Schumann could easily have called the Konzertstück a concerto, and it is difficult to understand why he did not. It is in three movements in a fast-slow-fast arrangement and the movements are thematically linked. The four solo parts are for the modern chromatic valve-horn (relatively new at the time), while the two horns in the orchestra are natural horns. Schumann calls for a large orchestra, including piccolo, two trumpets, three trombones, and two tympani. Generally, when the solo horns are playing, the orchestra horns rest. 
After two chords in the orchestra, the four solo horns enter fortissimo with the aggressive first subject, and the Lebhaft (Lively) first movement has begun. The lack of an "orchestra exposition" makes it clear that Schumann had no intention of writing a concerto in the Viennese Classical style. Sonata form is still the structural force, however, and the movement boasts a lyric second subject and a developmental central section. Throughout the movement, the tessitura of the solo horns is high, culminating in some extremely high passages for the first horn in the recapitulation. The movement is filled with interweaving phrases in the solo horn parts and, particularly, the woodwinds. 
The second movement, entitled "Romanze," begins with the cellos and oboe after a brief pause. The solo horns pick up this same idea and proceed with a lovely, lilting tune with imitative entries. More impressive is the chorale-like subject in the middle section, played first by the high strings and then by the horns, against a background of whirling arpeggios in the cellos. The opening idea returns to close the movement, which moves without pause into the finale. 

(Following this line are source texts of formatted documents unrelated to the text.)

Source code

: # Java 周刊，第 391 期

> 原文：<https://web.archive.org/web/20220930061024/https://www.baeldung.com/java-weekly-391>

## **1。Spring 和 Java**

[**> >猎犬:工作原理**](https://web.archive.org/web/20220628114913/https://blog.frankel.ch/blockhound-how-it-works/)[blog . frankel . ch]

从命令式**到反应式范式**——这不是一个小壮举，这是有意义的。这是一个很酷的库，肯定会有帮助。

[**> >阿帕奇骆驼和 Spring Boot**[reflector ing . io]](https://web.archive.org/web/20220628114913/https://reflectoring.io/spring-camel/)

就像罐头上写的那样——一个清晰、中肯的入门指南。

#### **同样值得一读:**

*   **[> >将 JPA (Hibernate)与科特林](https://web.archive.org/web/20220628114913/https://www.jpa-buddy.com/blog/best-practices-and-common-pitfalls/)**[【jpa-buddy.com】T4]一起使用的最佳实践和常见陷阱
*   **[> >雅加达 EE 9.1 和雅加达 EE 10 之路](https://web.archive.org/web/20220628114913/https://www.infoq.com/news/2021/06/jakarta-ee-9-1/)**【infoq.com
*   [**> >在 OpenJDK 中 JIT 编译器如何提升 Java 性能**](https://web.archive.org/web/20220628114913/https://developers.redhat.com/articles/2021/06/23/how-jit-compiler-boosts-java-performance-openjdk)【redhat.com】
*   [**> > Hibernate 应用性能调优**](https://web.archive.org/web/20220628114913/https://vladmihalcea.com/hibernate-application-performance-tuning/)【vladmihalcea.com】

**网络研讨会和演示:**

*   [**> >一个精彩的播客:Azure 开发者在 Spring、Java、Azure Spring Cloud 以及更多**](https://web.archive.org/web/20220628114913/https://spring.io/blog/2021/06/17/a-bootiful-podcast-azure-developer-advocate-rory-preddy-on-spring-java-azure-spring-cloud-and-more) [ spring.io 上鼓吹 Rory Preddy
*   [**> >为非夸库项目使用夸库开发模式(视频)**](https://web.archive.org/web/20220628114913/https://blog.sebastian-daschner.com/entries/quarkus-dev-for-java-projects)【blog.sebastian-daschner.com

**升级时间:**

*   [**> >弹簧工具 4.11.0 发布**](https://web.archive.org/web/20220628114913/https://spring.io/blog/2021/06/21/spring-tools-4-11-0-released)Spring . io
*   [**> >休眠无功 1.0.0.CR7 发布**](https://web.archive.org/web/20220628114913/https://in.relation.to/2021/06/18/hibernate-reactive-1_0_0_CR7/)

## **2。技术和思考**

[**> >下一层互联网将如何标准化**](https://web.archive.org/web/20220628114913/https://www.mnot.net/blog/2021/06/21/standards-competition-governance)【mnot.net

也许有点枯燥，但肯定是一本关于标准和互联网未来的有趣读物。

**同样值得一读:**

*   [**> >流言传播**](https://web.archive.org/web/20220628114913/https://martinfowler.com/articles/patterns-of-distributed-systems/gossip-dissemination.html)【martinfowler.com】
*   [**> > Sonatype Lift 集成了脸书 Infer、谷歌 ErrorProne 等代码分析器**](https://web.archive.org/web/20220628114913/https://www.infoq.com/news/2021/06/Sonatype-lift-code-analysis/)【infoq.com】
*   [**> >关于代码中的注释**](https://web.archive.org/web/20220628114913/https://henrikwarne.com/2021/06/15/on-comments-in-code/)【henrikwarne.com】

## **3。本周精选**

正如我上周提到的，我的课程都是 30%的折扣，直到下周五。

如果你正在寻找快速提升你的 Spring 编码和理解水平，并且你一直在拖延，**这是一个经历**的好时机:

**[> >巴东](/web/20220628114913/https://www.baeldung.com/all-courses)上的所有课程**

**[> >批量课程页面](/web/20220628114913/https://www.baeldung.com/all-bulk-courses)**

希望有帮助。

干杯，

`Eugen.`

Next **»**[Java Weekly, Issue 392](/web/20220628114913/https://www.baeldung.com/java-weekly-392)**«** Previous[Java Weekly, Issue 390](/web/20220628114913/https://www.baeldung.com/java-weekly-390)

Marked Lebhaft, the witty, vivacious finale opens with three energized measures in the orchestra before a dramatic, rising arpeggio in the first solo horn. In the ensuing moments, a conversation develops between the orchestra and soloists as virtuoso scales dominate the material. In the central section, a return of the chorale from the middle of the second movement can be heard, now in E major. At times, Schumann doubles parts excessively, but in general the texture is clear and lines are easy to follow.